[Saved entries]
····················
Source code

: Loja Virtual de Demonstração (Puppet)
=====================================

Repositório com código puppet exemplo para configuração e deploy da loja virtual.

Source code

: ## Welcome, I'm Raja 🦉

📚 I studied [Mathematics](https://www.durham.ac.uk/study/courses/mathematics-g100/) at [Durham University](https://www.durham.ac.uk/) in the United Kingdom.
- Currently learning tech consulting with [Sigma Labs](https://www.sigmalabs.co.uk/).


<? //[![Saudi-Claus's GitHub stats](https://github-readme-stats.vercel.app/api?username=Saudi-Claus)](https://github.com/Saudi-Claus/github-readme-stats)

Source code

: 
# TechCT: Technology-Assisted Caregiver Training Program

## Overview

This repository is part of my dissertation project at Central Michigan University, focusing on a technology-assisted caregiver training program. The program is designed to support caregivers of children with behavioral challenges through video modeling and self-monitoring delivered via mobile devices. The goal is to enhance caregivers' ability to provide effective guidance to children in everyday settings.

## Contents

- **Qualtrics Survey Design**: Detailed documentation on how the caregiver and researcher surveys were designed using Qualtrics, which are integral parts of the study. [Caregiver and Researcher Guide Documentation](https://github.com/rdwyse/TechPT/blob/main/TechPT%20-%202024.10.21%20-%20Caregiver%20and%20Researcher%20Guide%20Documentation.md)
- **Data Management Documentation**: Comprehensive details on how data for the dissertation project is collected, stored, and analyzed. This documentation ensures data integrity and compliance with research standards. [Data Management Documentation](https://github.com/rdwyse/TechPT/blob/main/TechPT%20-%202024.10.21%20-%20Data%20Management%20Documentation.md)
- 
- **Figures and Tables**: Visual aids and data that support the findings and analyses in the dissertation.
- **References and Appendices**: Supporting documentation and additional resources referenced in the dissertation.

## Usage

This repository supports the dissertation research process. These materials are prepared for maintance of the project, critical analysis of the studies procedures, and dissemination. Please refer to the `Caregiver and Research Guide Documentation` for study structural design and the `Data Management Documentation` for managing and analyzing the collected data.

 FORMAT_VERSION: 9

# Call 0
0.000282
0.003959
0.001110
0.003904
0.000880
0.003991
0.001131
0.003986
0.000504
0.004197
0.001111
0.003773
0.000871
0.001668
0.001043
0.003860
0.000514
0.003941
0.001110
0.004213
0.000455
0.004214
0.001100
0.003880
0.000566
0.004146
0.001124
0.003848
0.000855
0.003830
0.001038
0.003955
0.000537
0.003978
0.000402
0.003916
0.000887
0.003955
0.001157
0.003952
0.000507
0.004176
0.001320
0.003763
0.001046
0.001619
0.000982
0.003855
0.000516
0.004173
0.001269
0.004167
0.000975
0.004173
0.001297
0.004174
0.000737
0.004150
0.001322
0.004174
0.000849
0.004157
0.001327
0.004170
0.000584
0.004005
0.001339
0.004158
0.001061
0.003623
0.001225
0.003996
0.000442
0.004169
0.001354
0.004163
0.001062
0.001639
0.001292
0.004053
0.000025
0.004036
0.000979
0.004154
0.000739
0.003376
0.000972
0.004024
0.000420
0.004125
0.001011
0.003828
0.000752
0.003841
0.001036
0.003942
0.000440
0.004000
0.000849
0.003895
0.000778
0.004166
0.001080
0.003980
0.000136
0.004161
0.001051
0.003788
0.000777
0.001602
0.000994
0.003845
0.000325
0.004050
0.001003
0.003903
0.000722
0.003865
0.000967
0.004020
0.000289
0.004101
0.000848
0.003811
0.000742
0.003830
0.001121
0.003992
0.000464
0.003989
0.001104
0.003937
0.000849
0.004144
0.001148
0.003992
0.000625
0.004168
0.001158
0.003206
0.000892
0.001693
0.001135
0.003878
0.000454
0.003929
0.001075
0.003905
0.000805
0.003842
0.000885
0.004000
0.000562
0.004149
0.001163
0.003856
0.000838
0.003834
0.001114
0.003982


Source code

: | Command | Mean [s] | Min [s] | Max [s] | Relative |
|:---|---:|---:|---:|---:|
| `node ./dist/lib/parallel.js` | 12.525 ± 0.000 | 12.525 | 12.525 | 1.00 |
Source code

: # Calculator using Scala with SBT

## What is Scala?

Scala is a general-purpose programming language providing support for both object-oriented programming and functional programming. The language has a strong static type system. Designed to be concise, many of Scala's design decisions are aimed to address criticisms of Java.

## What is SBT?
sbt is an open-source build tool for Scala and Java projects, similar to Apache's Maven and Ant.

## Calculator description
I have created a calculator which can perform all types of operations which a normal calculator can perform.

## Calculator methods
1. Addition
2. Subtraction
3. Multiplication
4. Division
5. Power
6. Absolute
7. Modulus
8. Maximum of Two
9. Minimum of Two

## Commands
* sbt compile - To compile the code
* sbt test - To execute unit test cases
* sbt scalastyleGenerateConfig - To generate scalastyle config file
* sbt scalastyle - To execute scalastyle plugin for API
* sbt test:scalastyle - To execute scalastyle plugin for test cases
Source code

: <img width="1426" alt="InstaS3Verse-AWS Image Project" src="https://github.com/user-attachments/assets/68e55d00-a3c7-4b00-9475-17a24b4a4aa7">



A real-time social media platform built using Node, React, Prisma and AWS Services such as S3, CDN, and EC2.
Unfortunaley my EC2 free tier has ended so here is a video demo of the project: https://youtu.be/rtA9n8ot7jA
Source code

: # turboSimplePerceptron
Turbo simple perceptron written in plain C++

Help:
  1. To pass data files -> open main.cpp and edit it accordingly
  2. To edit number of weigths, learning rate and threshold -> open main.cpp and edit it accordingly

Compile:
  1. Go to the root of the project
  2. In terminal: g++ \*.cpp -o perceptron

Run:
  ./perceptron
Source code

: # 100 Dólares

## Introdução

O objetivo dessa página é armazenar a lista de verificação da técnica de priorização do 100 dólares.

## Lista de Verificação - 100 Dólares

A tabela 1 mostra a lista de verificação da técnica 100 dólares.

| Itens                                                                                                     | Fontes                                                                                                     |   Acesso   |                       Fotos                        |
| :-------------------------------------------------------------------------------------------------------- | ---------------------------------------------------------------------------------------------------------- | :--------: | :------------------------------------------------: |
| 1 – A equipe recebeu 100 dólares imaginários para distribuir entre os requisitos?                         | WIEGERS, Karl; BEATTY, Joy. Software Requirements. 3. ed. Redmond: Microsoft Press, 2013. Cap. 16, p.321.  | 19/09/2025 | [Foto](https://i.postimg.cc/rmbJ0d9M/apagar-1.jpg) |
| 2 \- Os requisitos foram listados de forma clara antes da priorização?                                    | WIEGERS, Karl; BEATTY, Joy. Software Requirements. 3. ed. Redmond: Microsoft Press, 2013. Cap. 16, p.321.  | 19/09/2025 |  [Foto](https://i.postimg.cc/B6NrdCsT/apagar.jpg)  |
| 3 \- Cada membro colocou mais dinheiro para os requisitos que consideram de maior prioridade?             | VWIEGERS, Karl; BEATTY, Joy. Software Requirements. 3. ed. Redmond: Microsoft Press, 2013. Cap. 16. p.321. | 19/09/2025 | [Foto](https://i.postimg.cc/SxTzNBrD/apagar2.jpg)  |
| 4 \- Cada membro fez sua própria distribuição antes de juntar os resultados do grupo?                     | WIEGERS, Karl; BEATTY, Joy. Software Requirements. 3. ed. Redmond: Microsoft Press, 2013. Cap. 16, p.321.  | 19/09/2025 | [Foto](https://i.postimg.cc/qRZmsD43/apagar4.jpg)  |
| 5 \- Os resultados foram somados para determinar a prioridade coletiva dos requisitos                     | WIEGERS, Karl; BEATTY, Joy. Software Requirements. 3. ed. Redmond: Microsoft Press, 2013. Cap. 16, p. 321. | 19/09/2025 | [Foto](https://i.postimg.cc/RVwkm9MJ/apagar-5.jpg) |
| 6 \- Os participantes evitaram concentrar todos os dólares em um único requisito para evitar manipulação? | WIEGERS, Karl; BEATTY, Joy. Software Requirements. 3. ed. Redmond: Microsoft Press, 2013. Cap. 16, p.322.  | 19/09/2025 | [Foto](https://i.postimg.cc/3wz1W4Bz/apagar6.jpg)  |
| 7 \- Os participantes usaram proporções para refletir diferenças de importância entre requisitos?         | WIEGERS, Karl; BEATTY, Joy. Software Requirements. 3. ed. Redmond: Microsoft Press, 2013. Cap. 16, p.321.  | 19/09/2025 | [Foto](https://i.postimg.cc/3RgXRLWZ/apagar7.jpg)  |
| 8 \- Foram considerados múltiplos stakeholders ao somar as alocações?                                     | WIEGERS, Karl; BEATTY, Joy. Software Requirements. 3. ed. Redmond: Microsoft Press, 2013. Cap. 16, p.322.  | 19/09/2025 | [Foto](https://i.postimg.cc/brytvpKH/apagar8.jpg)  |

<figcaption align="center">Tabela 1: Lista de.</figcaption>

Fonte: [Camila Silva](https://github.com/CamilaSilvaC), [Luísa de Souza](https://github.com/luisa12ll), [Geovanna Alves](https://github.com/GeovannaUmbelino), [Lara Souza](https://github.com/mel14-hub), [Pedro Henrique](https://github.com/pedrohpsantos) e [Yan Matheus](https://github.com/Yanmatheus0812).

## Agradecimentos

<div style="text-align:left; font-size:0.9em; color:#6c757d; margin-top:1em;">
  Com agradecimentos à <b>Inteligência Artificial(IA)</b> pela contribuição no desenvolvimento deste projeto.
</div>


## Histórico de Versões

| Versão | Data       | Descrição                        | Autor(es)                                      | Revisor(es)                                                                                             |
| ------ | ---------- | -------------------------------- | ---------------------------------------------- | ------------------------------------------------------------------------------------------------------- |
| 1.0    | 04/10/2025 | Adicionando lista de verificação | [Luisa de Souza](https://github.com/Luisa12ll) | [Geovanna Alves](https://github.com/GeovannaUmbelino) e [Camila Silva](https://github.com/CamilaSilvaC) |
····················
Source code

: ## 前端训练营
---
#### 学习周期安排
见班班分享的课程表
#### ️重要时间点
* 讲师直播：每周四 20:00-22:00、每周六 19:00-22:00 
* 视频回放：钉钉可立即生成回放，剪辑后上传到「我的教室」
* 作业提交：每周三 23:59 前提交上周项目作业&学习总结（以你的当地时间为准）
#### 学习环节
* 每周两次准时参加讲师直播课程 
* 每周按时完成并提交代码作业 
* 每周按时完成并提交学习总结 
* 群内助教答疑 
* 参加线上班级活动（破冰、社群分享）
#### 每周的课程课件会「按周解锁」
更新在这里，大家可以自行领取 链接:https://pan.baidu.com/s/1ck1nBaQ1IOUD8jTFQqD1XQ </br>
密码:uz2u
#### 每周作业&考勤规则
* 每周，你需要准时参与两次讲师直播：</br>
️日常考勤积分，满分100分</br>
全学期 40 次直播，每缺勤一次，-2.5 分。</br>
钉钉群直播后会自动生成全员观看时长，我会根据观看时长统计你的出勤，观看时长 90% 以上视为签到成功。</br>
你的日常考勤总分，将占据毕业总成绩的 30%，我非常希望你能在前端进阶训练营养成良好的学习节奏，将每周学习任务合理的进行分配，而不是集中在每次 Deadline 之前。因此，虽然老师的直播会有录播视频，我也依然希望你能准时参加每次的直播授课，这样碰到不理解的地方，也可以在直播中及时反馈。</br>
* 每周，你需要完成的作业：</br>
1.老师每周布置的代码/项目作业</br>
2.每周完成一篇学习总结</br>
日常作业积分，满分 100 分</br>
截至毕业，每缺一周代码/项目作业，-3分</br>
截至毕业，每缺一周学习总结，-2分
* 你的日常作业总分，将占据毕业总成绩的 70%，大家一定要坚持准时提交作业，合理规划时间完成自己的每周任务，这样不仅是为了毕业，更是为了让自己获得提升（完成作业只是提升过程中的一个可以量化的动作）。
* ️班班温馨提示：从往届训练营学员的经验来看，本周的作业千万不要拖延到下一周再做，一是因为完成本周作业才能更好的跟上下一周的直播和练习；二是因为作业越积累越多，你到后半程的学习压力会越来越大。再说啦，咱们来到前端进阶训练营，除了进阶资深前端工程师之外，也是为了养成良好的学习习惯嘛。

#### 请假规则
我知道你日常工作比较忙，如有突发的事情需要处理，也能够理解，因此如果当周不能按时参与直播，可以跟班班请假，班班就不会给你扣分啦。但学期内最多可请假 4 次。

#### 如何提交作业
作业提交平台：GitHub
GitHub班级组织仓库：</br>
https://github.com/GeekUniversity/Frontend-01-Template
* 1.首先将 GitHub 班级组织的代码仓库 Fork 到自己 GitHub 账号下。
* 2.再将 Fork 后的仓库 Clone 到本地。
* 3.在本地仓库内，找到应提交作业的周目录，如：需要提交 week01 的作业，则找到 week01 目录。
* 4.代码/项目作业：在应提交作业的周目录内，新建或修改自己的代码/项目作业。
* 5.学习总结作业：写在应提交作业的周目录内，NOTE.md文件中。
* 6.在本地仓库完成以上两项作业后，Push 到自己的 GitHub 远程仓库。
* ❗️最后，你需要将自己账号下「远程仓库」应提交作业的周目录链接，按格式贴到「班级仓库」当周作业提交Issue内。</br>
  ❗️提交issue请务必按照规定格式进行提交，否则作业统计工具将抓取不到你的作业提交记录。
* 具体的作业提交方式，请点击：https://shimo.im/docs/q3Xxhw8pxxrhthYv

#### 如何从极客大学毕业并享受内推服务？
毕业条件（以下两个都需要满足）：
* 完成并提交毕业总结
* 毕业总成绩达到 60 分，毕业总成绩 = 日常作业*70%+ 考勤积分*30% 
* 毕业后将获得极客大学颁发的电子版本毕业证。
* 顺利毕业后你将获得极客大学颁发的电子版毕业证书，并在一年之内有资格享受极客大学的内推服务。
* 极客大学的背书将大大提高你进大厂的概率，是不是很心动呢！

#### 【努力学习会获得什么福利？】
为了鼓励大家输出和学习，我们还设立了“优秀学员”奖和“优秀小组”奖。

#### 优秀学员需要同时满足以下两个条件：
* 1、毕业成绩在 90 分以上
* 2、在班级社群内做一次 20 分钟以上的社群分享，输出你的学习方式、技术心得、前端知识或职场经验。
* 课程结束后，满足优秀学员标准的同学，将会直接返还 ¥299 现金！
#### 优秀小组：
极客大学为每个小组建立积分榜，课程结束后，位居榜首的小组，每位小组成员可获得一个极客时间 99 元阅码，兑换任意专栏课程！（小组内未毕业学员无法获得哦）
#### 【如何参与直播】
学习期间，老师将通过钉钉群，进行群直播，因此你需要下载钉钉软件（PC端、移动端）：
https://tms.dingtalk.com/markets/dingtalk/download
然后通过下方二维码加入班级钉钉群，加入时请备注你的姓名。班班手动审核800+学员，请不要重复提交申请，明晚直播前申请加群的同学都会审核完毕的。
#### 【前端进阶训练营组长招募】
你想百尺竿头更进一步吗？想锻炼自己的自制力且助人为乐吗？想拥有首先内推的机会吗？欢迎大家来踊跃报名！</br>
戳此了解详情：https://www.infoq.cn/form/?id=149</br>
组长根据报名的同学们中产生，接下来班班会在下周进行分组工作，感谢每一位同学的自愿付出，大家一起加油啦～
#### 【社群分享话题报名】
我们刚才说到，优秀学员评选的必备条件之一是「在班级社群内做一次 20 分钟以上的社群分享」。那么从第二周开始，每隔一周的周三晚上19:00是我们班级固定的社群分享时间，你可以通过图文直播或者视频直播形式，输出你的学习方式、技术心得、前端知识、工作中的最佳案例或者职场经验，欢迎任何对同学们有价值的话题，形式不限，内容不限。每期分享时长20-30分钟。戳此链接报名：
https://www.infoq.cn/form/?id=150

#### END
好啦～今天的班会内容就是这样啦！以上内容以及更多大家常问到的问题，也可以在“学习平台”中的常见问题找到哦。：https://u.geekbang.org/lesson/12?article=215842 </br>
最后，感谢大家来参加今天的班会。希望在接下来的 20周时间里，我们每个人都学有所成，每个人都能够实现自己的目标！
····················
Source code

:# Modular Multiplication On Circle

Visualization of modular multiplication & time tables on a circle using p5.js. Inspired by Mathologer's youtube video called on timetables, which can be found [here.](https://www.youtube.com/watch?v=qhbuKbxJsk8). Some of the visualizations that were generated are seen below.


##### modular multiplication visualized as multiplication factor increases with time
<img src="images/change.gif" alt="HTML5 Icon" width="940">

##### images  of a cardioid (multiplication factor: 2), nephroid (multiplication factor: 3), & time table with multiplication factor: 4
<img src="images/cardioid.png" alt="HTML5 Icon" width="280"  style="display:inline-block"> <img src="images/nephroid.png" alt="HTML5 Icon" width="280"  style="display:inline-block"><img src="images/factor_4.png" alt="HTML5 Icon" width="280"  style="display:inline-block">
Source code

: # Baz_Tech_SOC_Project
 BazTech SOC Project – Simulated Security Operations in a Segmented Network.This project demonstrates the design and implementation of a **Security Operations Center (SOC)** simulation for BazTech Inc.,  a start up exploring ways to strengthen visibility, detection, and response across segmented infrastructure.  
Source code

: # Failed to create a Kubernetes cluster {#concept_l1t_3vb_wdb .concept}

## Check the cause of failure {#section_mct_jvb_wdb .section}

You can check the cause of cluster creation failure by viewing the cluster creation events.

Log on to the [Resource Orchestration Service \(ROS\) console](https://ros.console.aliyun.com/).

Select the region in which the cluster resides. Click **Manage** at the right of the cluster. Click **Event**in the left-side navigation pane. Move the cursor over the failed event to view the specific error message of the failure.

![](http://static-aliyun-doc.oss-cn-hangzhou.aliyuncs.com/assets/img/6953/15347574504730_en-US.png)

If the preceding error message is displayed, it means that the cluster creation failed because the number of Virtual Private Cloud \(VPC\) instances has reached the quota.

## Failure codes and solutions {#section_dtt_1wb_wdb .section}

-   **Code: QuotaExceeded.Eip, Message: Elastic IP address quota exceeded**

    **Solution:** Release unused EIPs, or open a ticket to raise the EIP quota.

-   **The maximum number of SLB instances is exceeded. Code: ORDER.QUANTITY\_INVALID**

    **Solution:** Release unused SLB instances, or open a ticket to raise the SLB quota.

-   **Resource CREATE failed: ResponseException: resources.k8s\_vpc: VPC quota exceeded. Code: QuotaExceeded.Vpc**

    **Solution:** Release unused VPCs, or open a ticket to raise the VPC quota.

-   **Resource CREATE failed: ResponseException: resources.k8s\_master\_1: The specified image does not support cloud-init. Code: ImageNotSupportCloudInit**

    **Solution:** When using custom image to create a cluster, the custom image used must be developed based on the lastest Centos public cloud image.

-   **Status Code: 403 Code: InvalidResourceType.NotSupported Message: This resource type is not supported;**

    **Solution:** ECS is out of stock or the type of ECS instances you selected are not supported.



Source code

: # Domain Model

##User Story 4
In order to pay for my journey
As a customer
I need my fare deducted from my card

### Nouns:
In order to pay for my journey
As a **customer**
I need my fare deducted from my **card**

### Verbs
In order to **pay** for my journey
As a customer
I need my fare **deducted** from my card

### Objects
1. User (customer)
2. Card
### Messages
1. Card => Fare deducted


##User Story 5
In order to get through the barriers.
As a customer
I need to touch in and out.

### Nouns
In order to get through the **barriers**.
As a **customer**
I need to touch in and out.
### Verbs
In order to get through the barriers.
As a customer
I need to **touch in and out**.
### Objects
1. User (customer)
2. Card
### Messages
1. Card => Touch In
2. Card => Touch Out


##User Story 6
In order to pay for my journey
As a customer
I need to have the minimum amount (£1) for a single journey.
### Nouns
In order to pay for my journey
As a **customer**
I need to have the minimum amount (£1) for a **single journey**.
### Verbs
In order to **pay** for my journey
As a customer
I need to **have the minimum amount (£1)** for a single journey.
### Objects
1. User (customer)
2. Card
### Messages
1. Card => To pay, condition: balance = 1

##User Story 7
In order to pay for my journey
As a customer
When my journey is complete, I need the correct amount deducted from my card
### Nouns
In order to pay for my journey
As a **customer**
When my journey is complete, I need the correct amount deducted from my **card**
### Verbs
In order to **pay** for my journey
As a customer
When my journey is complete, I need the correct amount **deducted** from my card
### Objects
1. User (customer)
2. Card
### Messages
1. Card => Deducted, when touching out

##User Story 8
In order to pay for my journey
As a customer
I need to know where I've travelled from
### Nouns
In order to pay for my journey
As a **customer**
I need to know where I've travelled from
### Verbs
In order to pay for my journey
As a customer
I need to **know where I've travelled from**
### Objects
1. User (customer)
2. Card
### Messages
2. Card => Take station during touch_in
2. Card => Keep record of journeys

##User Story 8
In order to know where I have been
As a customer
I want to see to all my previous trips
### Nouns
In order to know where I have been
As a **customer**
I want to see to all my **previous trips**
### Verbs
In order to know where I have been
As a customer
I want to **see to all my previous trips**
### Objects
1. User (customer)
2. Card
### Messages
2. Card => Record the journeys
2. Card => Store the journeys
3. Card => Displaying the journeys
····················
• EXERCISE OBJECTIVE: Only a number is expected here: the tally of lines above that contain "在班级社群内做一次". Please write nothing more.

• ANSWER SECTION: 2